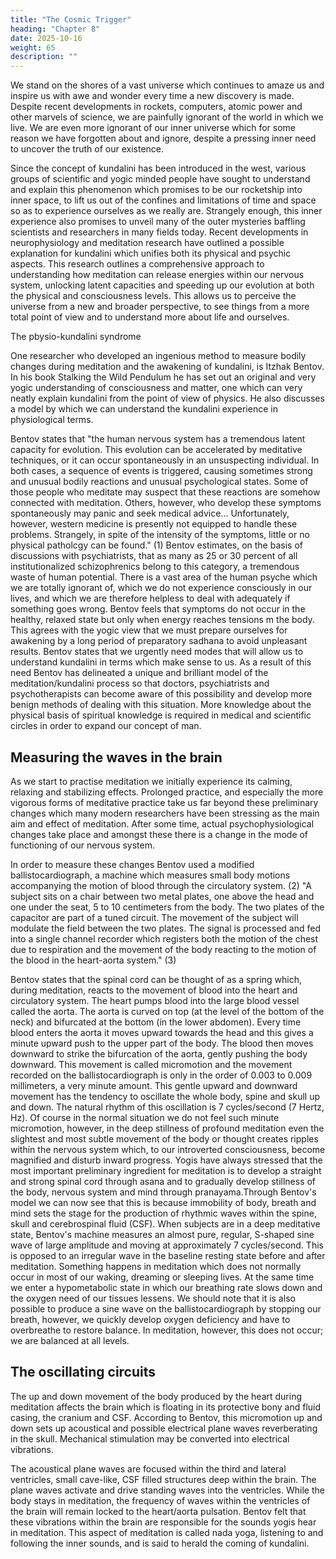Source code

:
 ```yaml
---
title: "The Cosmic Trigger"
heading: "Chapter 8"
date: 2025-10-16
weight: 65
description: ""
---
```




We stand on the shores of a vast universe which continues to amaze us and inspire us with awe and wonder every time a new discovery is made. Despite recent developments in rockets, computers, atomic power and other marvels of science, we are painfully ignorant of the world in which we live. We are even more ignorant of our inner universe which for some reason we have forgotten about and ignore, despite a pressing inner need to uncover the truth of our existence.

Since the concept of kundalini has been introduced in the west, various groups of
scientific and yogic minded people have sought to understand and explain this
phenomenon which promises to be our rocketship into inner space, to lift us out of the
confines and limitations of time and space so as to experience ourselves as we really are.
Strangely enough, this inner experience also promises to unveil many of the outer
mysteries baffling scientists and researchers in many fields today.
Recent developments in neurophysiology and meditation research have outlined a
possible explanation for kundalini which unifies both its physical and psychic aspects.
This research outlines a comprehensive approach to understanding how meditation can
release energies within our nervous system, unlocking latent capacities and speeding up
our evolution at both the physical and consciousness levels. This allows us to perceive
the universe from a new and broader perspective, to see things from a more total point of
view and to understand more about life and ourselves.

The pbysio-kundalini syndrome

One researcher who developed an ingenious method to measure bodily changes
during meditation and the awakening of kundalini, is Itzhak Bentov. In his book Stalking
the Wild Pendulum he has set out an original and very yogic understanding of
consciousness and matter, one which can very neatly explain kundalini from the point of
view of physics. He also discusses a model by which we can understand the kundalini
experience in physiological terms.

Bentov states that "the human nervous system has a tremendous latent capacity for
evolution. This evolution can be accelerated by meditative techniques, or it can occur
spontaneously in an unsuspecting individual. In both cases, a sequence of events is
triggered, causing sometimes strong and unusual bodily reactions and unusual
psychological states. Some of those people who meditate may suspect that these reactions
are somehow connected with meditation. Others, however, who develop these symptoms
spontaneously may panic and seek medical advice... Unfortunately, however, western
medicine is presently not equipped to handle these problems. Strangely, in spite of the
intensity of the symptoms, little or no physical patholcgy can be found." (1)
Bentov estimates, on the basis of discussions with psychiatrists, that as many as 25 or
30 percent of all institutionalized schizophrenics belong to this category, a tremendous
waste of human potential. There is a vast area of the human psyche which we are totally
ignorant of, which we do not experience consciously in our lives, and which we are
therefore helpless to deal with adequately if something goes wrong. Bentov feels that
symptoms do not occur in the healthy, relaxed state but only when energy reaches
tensions m the body. This agrees with the yogic view that we must prepare ourselves for
awakening by a long period of preparatory sadhana to avoid unpleasant results.
Bentov states that we urgently need modes that will allow us to understand kundalini
in terms which make sense to us. As a result of this need Bentov has delineated a unique
and brilliant model of the meditation/kundalini process so that doctors, psychiatrists and
psychotherapists can become aware of this possibility and develop more benign methods
of dealing with this situation. More knowledge about the physical basis of spiritual
knowledge is required in medical and scientific circles in order to expand our concept of
man.

## Measuring the waves in the brain

As we start to practise meditation we initially experience its calming, relaxing and
stabilizing effects. Prolonged practice, and especially the more vigorous forms of
meditative practice take us far beyond these preliminary changes which many modern
researchers have been stressing as the main aim and effect of meditation. After some
time, actual psychophysiological changes take place and amongst these there is a change
in the mode of functioning of our nervous system.

In order to measure these changes Bentov used a modified ballistocardiograph, a
machine which measures small body motions accompanying the motion of blood through
the circulatory system. (2) "A subject sits on a chair between two metal plates, one above
the head and one under the seat, 5 to 10 centimeters from the body. The two plates of the
capacitor are part of a tuned circuit. The movement of the subject will modulate the field
between the two plates. The signal is processed and fed into a single channel recorder
which registers both the motion of the chest due to respiration and the movement of the
body reacting to the motion of the blood in the heart-aorta system." (3)

Bentov states that the spinal cord can be thought of as a spring which, during
meditation, reacts to the movement of blood into the heart and circulatory system. The
heart pumps blood into the large blood vessel called the aorta. The aorta is curved on top
(at the level of the bottom of the neck) and bifurcated at the bottom (in the lower
abdomen). Every time blood enters the aorta it moves upward towards the head and this
gives a minute upward push to the upper part of the body. The blood then moves
downward to strike the bifurcation of the aorta, gently pushing the body downward. This
movement is called micromotion and the movement recorded on the ballistocardiograph
is only in the order of 0.003 to 0.009 millimeters, a very minute amount.
This gentle upward and downward movement has the tendency to oscillate the whole
body, spine and skull up and down. The natural rhythm of this oscillation is 7
cycles/second (7 Hertz, Hz). Of course in the normal situation we do not feel such minute
micromotion, however, in the deep stillness of profound meditation even the slightest and
most subtle movement of the body or thought creates ripples within the nervous system
which, to our introverted consciousness, become magnified and disturb inward progress.
Yogis have always stressed that the most important preliminary ingredient for
meditation is to develop a straight and strong spinal cord through asana and to gradually
develop stillness of the body, nervous system and mind through pranayama.Through
Bentov's model we can now see that this is because immobility of body, breath and mind
sets the stage for the production of rhythmic waves within the spine, skull and
cerebrospinal fluid (CSF).
When subjects are in a deep meditative state, Bentov's machine measures an almost
pure, regular, S-shaped sine wave of large amplitude and moving at approximately 7
cycles/second. This is opposed to an irregular wave in the baseline resting state before
and after meditation. Something happens in meditation which does not normally occur in
most of our waking, dreaming or sleeping lives. At the same time we enter a
hypometabolic state in which our breathing rate slows down and the oxygen need of our
tissues lessens. We should note that it is also possible to produce a sine wave on the
ballistocardiograph by stopping our breath, however, we quickly develop oxygen
deficiency and have to overbreathe to restore balance. In meditation, however, this does
not occur; we are balanced at all levels.

## The oscillating circuits

The up and down movement of the body produced by the heart during meditation
affects the brain which is floating in its protective bony and fluid casing, the cranium and
CSF. According to Bentov, this micromotion up and down sets up acoustical and possible
electrical plane waves reverberating in the skull. Mechanical stimulation may be
converted into electrical vibrations.

The acoustical plane waves are focused within the third and lateral ventricles, small
cave-like, CSF filled structures deep within the brain. The plane waves activate and drive
standing waves into the ventricles. While the body stays in meditation, the frequency of
waves within the ventricles of the brain will remain locked to the heart/aorta pulsation.
Bentov felt that these vibrations within the brain are responsible for the sounds yogis hear
in meditation. This aspect of meditation is called nada yoga, listening to and following
the inner sounds, and is said to herald the coming of kundalini.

----------

**WHAT IS NEEDED:** Above are the entries. Quote exactly the lines from the one bearing "This gentle upward" through the one bearing "develop stillness of".

**PROBLEM SOLUTION:**
This gentle upward and downward movement has the tendency to oscillate the whole
body, spine and skull up and down. The natural rhythm of this oscillation is 7
cycles/second (7 Hertz, Hz). Of course in the normal situation we do not feel such minute
micromotion, however, in the deep stillness of profound meditation even the slightest and
most subtle movement of the body or thought creates ripples within the nervous system
which, to our introverted consciousness, become magnified and disturb inward progress.
Yogis have always stressed that the most important preliminary ingredient for
meditation is to develop a straight and strong spinal cord through asana and to gradually
develop stillness of the body, nervous system and mind through pranayama.Through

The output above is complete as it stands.